Defendants contend that the trial court prejudicially erred in permitting Zuniga to testify to case-specific testimonial hearsay about (1) the predicates, (2) Fletes's connections to and criminal behavior with the Sureno gang, (3) Villareal's connections to and criminal behavior with the Sureno gang, and (4) jail visits, jail calls, and jail accounts. They contend that the error was prejudicial as to all counts and enhancements.

In their original pre-Sanchez briefing, defendants contended only that Zuniga's testimony about the predicate offenses violated their Sixth Amendment rights and required the reversal of the gang enhancements and the substantive counts. The Attorney General argued that Zuniga's testimony about the predicate offenses did not contain testimonial hearsay. After Sanchez, defendants filed more expansive briefing on this issue. The Attorney General contends that Villareal cannot raise any issues now because he did not petition for review and the issues are limited to those raised by Fletes in his petition for review. Not so. After a grant and transfer, the Court of Appeal may solicit briefing "on other matters" if it so chooses. (Cal. Rules of Court, rule 8.200(b)(2).) We have done so.

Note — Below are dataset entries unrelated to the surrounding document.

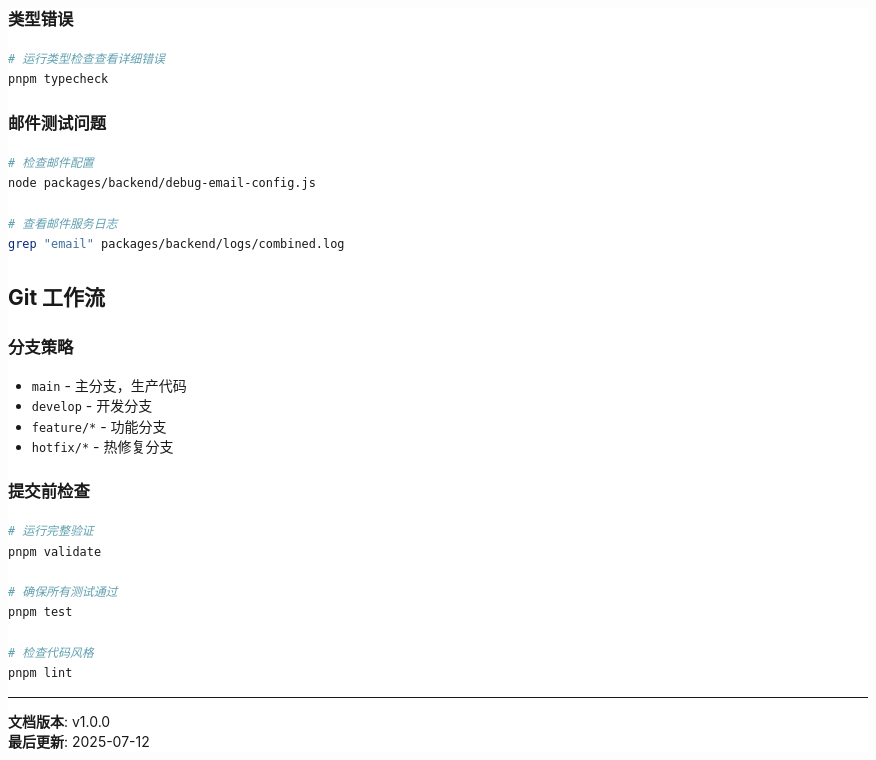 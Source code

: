### 类型错误
```bash
# 运行类型检查查看详细错误
pnpm typecheck
```

### 邮件测试问题
```bash
# 检查邮件配置
node packages/backend/debug-email-config.js

# 查看邮件服务日志
grep "email" packages/backend/logs/combined.log
```

## Git 工作流

### 分支策略
- `main` - 主分支，生产代码
- `develop` - 开发分支
- `feature/*` - 功能分支
- `hotfix/*` - 热修复分支

### 提交前检查
```bash
# 运行完整验证
pnpm validate

# 确保所有测试通过
pnpm test

# 检查代码风格
pnpm lint
```

---

**文档版本**: v1.0.0  
**最后更新**: 2025-07-12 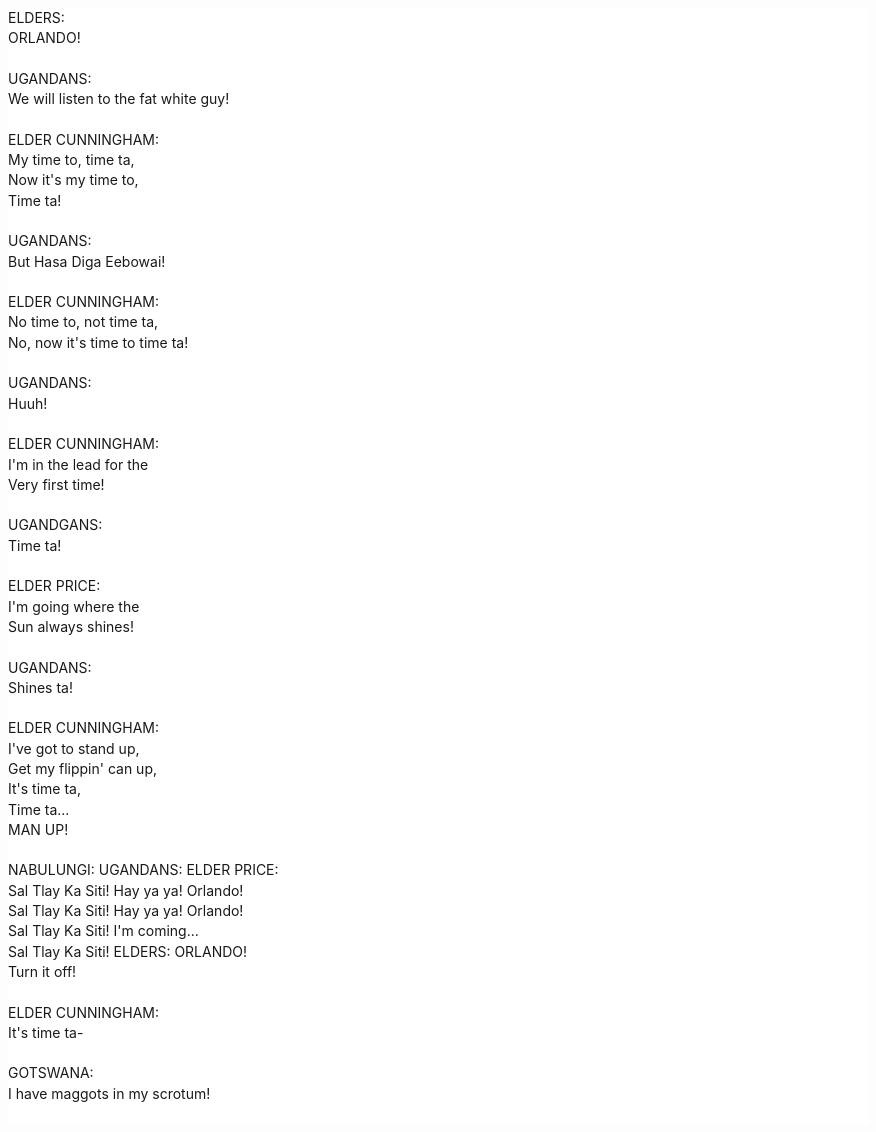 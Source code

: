 ELDERS:<br>
ORLANDO!<br>
<br>
UGANDANS:<br>
We will listen to the fat white guy!<br>
<br>
ELDER CUNNINGHAM:<br>
My time to, time ta,<br>
Now it's my time to,<br>
Time ta!<br>
<br>
UGANDANS:<br>
But Hasa Diga Eebowai!<br>
<br>
ELDER CUNNINGHAM:<br>
No time to, not time ta,<br>
No, now it's time to time ta!<br>
<br>
UGANDANS:<br>
Huuh!<br>
<br>
ELDER CUNNINGHAM:<br>
I'm in the lead for the<br>
Very first time!<br>
<br>
UGANDGANS:<br>
Time ta!<br>
<br>
ELDER PRICE:<br>
I'm going where the<br>
Sun always shines!<br>
<br>
UGANDANS:<br>
Shines ta!<br>
<br>
ELDER CUNNINGHAM:<br>
I've got to stand up,<br>
Get my flippin' can up,<br>
It's time ta,<br>
Time ta...<br>
MAN UP!<br>
<br>
NABULUNGI:                UGANDANS:                ELDER PRICE:<br>
Sal Tlay Ka Siti!            Hay ya ya!                   Orlando!<br>
Sal Tlay Ka Siti!            Hay ya ya!                   Orlando!<br>
Sal Tlay Ka Siti!                                               I'm coming...<br>
Sal Tlay Ka Siti!             ELDERS:                      ORLANDO!<br>
Turn it off!<br>
<br>
ELDER CUNNINGHAM:<br>
It's time ta-<br>
<br>
GOTSWANA:<br>
I have maggots in my scrotum!<br>
<br>
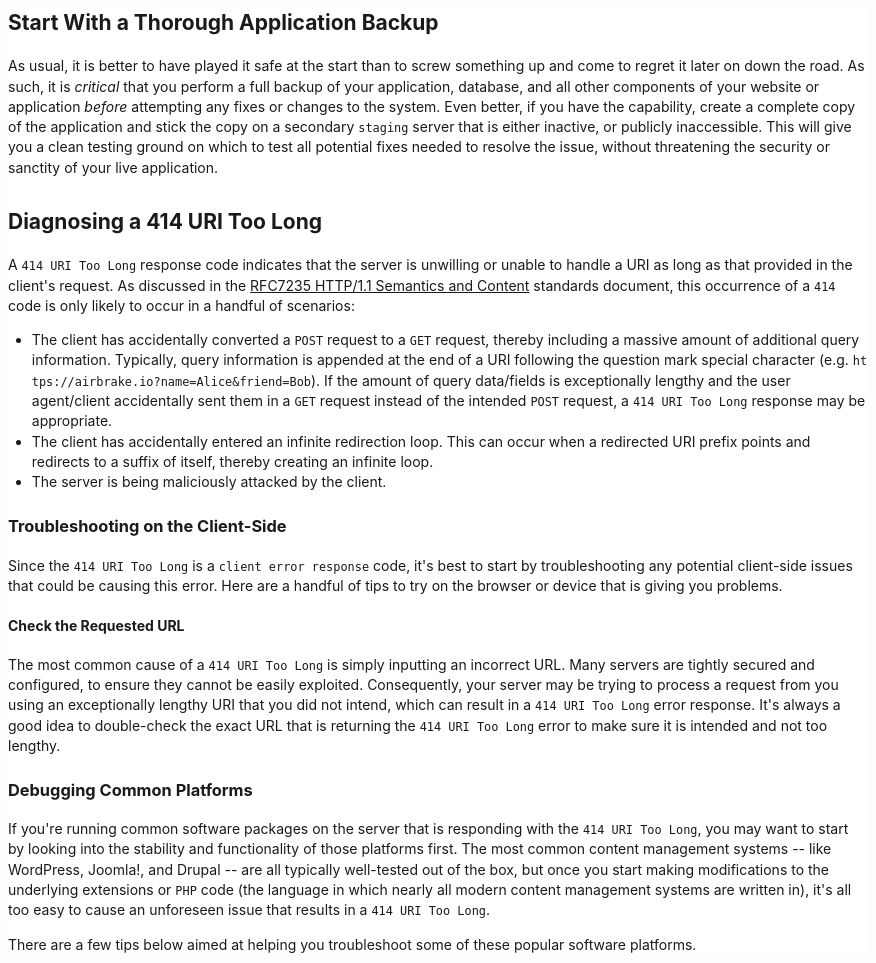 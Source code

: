 ## Start With a Thorough Application Backup

As usual, it is better to have played it safe at the start than to screw something up and come to regret it later on down the road.  As such, it is _critical_ that you perform a full backup of your application, database, and all other components of your website or application _before_ attempting any fixes or changes to the system.  Even better, if you have the capability, create a complete copy of the application and stick the copy on a secondary `staging` server that is either inactive, or publicly inaccessible.  This will give you a clean testing ground on which to test all potential fixes needed to resolve the issue, without threatening the security or sanctity of your live application.

## Diagnosing a 414 URI Too Long

A `414 URI Too Long` response code indicates that the server is unwilling or unable to handle a URI as long as that provided in the client's request.  As discussed in the [RFC7235 HTTP/1.1 Semantics and Content](https://tools.ietf.org/html/rfc7231#section-6.5.7) standards document, this occurrence of a `414` code is only likely to occur in a handful of scenarios:

- The client has accidentally converted a `POST` request to a `GET` request, thereby including a massive amount of additional query information.  Typically, query information is appended at the end of a URI following the question mark special character (e.g. `https://airbrake.io?name=Alice&friend=Bob`).  If the amount of query data/fields is exceptionally lengthy and the user agent/client accidentally sent them in a `GET` request instead of the intended `POST` request, a `414 URI Too Long` response may be appropriate.
- The client has accidentally entered an infinite redirection loop.  This can occur when a redirected URI prefix points and redirects to a suffix of itself, thereby creating an infinite loop.
- The server is being maliciously attacked by the client.

### Troubleshooting on the Client-Side

Since the `414 URI Too Long` is a `client error response` code, it's best to start by troubleshooting any potential client-side issues that could be causing this error.  Here are a handful of tips to try on the browser or device that is giving you problems.

#### Check the Requested URL

The most common cause of a `414 URI Too Long` is simply inputting an incorrect URL.  Many servers are tightly secured and configured, to ensure they cannot be easily exploited.  Consequently, your server may be trying to process a request from you using an exceptionally lengthy URI that you did not intend, which can result in a `414 URI Too Long` error response.  It's always a good idea to double-check the exact URL that is returning the `414 URI Too Long` error to make sure it is intended and not too lengthy.

### Debugging Common Platforms

If you're running common software packages on the server that is responding with the `414 URI Too Long`, you may want to start by looking into the stability and functionality of those platforms first.  The most common content management systems -- like WordPress, Joomla!, and Drupal -- are all typically well-tested out of the box, but once you start making modifications to the underlying extensions or `PHP` code (the language in which nearly all modern content management systems are written in), it's all too easy to cause an unforeseen issue that results in a `414 URI Too Long`.

There are a few tips below aimed at helping you troubleshoot some of these popular software platforms.
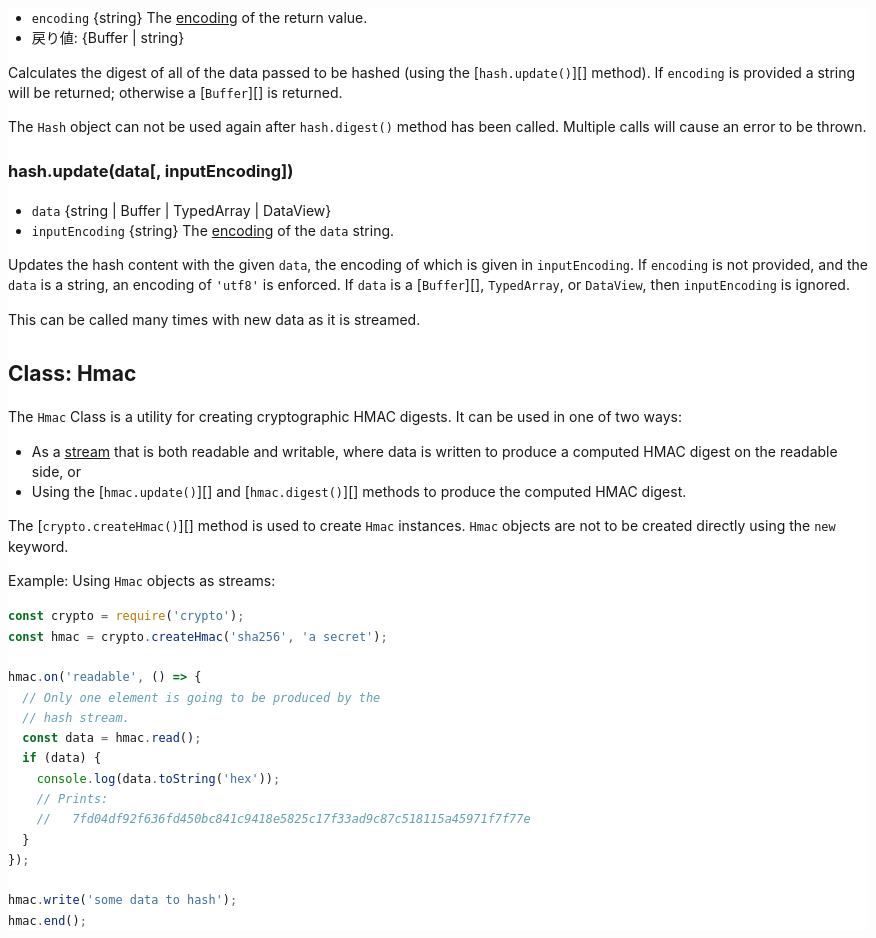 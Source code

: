 

* `encoding` {string} The [encoding](buffer.html#buffer_buffers_and_character_encodings) of the return value.
* 戻り値: {Buffer | string}

Calculates the digest of all of the data passed to be hashed (using the [`hash.update()`][] method). If `encoding` is provided a string will be returned; otherwise a [`Buffer`][] is returned.

The `Hash` object can not be used again after `hash.digest()` method has been called. Multiple calls will cause an error to be thrown.

### hash.update(data[, inputEncoding])



* `data` {string | Buffer | TypedArray | DataView}
* `inputEncoding` {string} The [encoding](buffer.html#buffer_buffers_and_character_encodings) of the `data` string.

Updates the hash content with the given `data`, the encoding of which is given in `inputEncoding`. If `encoding` is not provided, and the `data` is a string, an encoding of `'utf8'` is enforced. If `data` is a [`Buffer`][], `TypedArray`, or `DataView`, then `inputEncoding` is ignored.

This can be called many times with new data as it is streamed.

## Class: Hmac



The `Hmac` Class is a utility for creating cryptographic HMAC digests. It can be used in one of two ways:

* As a [stream](stream.html) that is both readable and writable, where data is written to produce a computed HMAC digest on the readable side, or
* Using the [`hmac.update()`][] and [`hmac.digest()`][] methods to produce the computed HMAC digest.

The [`crypto.createHmac()`][] method is used to create `Hmac` instances. `Hmac` objects are not to be created directly using the `new` keyword.

Example: Using `Hmac` objects as streams:

```js
const crypto = require('crypto');
const hmac = crypto.createHmac('sha256', 'a secret');

hmac.on('readable', () => {
  // Only one element is going to be produced by the
  // hash stream.
  const data = hmac.read();
  if (data) {
    console.log(data.toString('hex'));
    // Prints:
    //   7fd04df92f636fd450bc841c9418e5825c17f33ad9c87c518115a45971f7f77e
  }
});

hmac.write('some data to hash');
hmac.end();
```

The first step in our analysis is to identify which portions of Zuniga's testimony were "case-specific" hearsay. Case-specific hearsay does not include an "expert's testimony concerning background information regarding his knowledge and expertise and premises generally accepted in his field. Indeed, an expert's background knowledge and experience is what distinguishes him from a lay witness, and, as noted, testimony relating such background information has never been subject to exclusion as hearsay, even though offered for its truth. Thus, [Sanchez] does not affect the traditional latitude granted to experts to describe background information and knowledge in the area of his expertise. [Instead, Sanchez] restores the traditional distinction between an expert's testimony regarding background information and case-specific facts." (Sanchez, supra, 63 Cal.4th at p. 685, italics added.)

The distinction between "case-specific facts" and "background information" is critical. "Case-specific facts are those relating to the particular events and participants alleged to have been involved in the case being tried. Generally, parties try to establish the facts on which their theory of the case depends by calling witnesses with personal knowledge of those case-specific facts. An expert may then testify about more generalized information to help jurors understand the significance of those case-specific facts. An expert is also allowed to give an opinion about what those facts may mean." (Sanchez, supra, 63 Cal.4th at p. 676, italics added.) "What an expert cannot do is relate as true case-specific facts asserted in hearsay statements, unless they are independently proven by competent evidence or are covered by a hearsay exception." (Id. at p. 686.)

The California Supreme Court's definition of "case-specific facts" in Sanchez did not precisely delineate what "more generalized information" should be considered "background information" rather than "case-specific facts." Since Sanchez, courts have disagreed about whether a gang expert's testimony about a gang's "primary activities, and pattern of criminal activities" is "case-specific" where it is "unrelated to defendants or the current" charged offenses. (Compare People v. Meraz (2016) 6 Cal.App.5th 1162, 1175 [Second District], review granted on a different issue and opinion ordered to "remain precedential" [testimony about "pattern of criminal activities" is not case-specific when unrelated to defendants or the current offenses] with People v. Ochoa (2017) 7 Cal.App.5th 575, 588 [First District] [testimony about hearsay admissions of gang membership by non-defendant perpetrators of predicate offenses was case-specific].)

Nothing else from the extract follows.